** SUPPLIED DATA **
·····
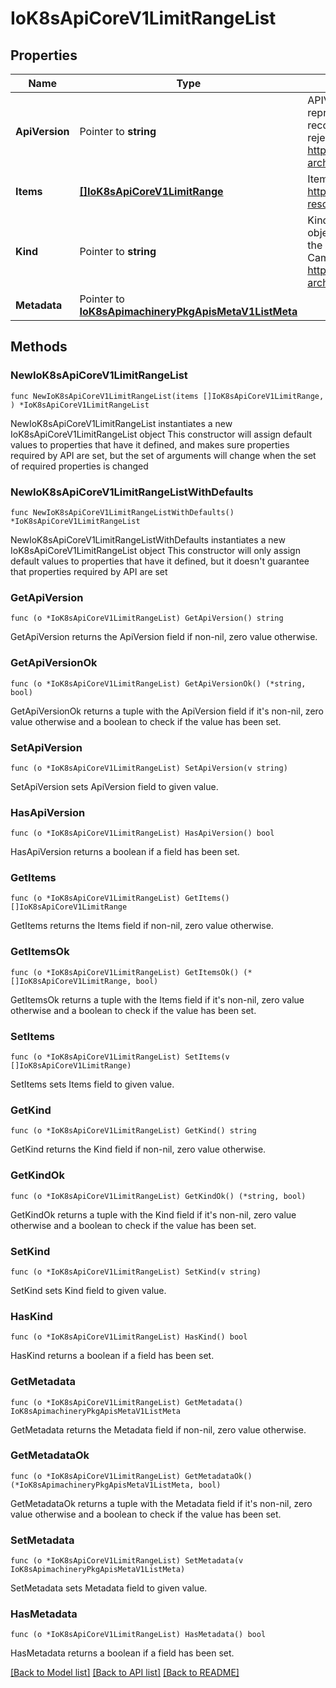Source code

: # IoK8sApiCoreV1LimitRangeList

## Properties

Name | Type | Description | Notes
------------ | ------------- | ------------- | -------------
**ApiVersion** | Pointer to **string** | APIVersion defines the versioned schema of this representation of an object. Servers should convert recognized schemas to the latest internal value, and may reject unrecognized values. More info: https://git.k8s.io/community/contributors/devel/sig-architecture/api-conventions.md#resources | [optional] 
**Items** | [**[]IoK8sApiCoreV1LimitRange**](IoK8sApiCoreV1LimitRange.md) | Items is a list of LimitRange objects. More info: https://kubernetes.io/docs/concepts/configuration/manage-resources-containers/ | 
**Kind** | Pointer to **string** | Kind is a string value representing the REST resource this object represents. Servers may infer this from the endpoint the client submits requests to. Cannot be updated. In CamelCase. More info: https://git.k8s.io/community/contributors/devel/sig-architecture/api-conventions.md#types-kinds | [optional] 
**Metadata** | Pointer to [**IoK8sApimachineryPkgApisMetaV1ListMeta**](IoK8sApimachineryPkgApisMetaV1ListMeta.md) |  | [optional] 

## Methods

### NewIoK8sApiCoreV1LimitRangeList

`func NewIoK8sApiCoreV1LimitRangeList(items []IoK8sApiCoreV1LimitRange, ) *IoK8sApiCoreV1LimitRangeList`

NewIoK8sApiCoreV1LimitRangeList instantiates a new IoK8sApiCoreV1LimitRangeList object
This constructor will assign default values to properties that have it defined,
and makes sure properties required by API are set, but the set of arguments
will change when the set of required properties is changed

### NewIoK8sApiCoreV1LimitRangeListWithDefaults

`func NewIoK8sApiCoreV1LimitRangeListWithDefaults() *IoK8sApiCoreV1LimitRangeList`

NewIoK8sApiCoreV1LimitRangeListWithDefaults instantiates a new IoK8sApiCoreV1LimitRangeList object
This constructor will only assign default values to properties that have it defined,
but it doesn't guarantee that properties required by API are set

### GetApiVersion

`func (o *IoK8sApiCoreV1LimitRangeList) GetApiVersion() string`

GetApiVersion returns the ApiVersion field if non-nil, zero value otherwise.

### GetApiVersionOk

`func (o *IoK8sApiCoreV1LimitRangeList) GetApiVersionOk() (*string, bool)`

GetApiVersionOk returns a tuple with the ApiVersion field if it's non-nil, zero value otherwise
and a boolean to check if the value has been set.

### SetApiVersion

`func (o *IoK8sApiCoreV1LimitRangeList) SetApiVersion(v string)`

SetApiVersion sets ApiVersion field to given value.

### HasApiVersion

`func (o *IoK8sApiCoreV1LimitRangeList) HasApiVersion() bool`

HasApiVersion returns a boolean if a field has been set.

### GetItems

`func (o *IoK8sApiCoreV1LimitRangeList) GetItems() []IoK8sApiCoreV1LimitRange`

GetItems returns the Items field if non-nil, zero value otherwise.

### GetItemsOk

`func (o *IoK8sApiCoreV1LimitRangeList) GetItemsOk() (*[]IoK8sApiCoreV1LimitRange, bool)`

GetItemsOk returns a tuple with the Items field if it's non-nil, zero value otherwise
and a boolean to check if the value has been set.

### SetItems

`func (o *IoK8sApiCoreV1LimitRangeList) SetItems(v []IoK8sApiCoreV1LimitRange)`

SetItems sets Items field to given value.


### GetKind

`func (o *IoK8sApiCoreV1LimitRangeList) GetKind() string`

GetKind returns the Kind field if non-nil, zero value otherwise.

### GetKindOk

`func (o *IoK8sApiCoreV1LimitRangeList) GetKindOk() (*string, bool)`

GetKindOk returns a tuple with the Kind field if it's non-nil, zero value otherwise
and a boolean to check if the value has been set.

### SetKind

`func (o *IoK8sApiCoreV1LimitRangeList) SetKind(v string)`

SetKind sets Kind field to given value.

### HasKind

`func (o *IoK8sApiCoreV1LimitRangeList) HasKind() bool`

HasKind returns a boolean if a field has been set.

### GetMetadata

`func (o *IoK8sApiCoreV1LimitRangeList) GetMetadata() IoK8sApimachineryPkgApisMetaV1ListMeta`

GetMetadata returns the Metadata field if non-nil, zero value otherwise.

### GetMetadataOk

`func (o *IoK8sApiCoreV1LimitRangeList) GetMetadataOk() (*IoK8sApimachineryPkgApisMetaV1ListMeta, bool)`

GetMetadataOk returns a tuple with the Metadata field if it's non-nil, zero value otherwise
and a boolean to check if the value has been set.

### SetMetadata

`func (o *IoK8sApiCoreV1LimitRangeList) SetMetadata(v IoK8sApimachineryPkgApisMetaV1ListMeta)`

SetMetadata sets Metadata field to given value.

### HasMetadata

`func (o *IoK8sApiCoreV1LimitRangeList) HasMetadata() bool`

HasMetadata returns a boolean if a field has been set.


[[Back to Model list]](../README.md#documentation-for-models) [[Back to API list]](../README.md#documentation-for-api-endpoints) [[Back to README]](../README.md)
·····
** WHAT THE EXERCISE ASKS **
Only lines with the word "resources" should be collected from the material.

** COMPLETED EXERCISE **
**ApiVersion** | Pointer to **string** | APIVersion defines the versioned schema of this representation of an object. Servers should convert recognized schemas to the latest internal value, and may reject unrecognized values. More info: https://git.k8s.io/community/contributors/devel/sig-architecture/api-conventions.md#resources | [optional] 
**Items** | [**[]IoK8sApiCoreV1LimitRange**](IoK8sApiCoreV1LimitRange.md) | Items is a list of LimitRange objects. More info: https://kubernetes.io/docs/concepts/configuration/manage-resources-containers/ | 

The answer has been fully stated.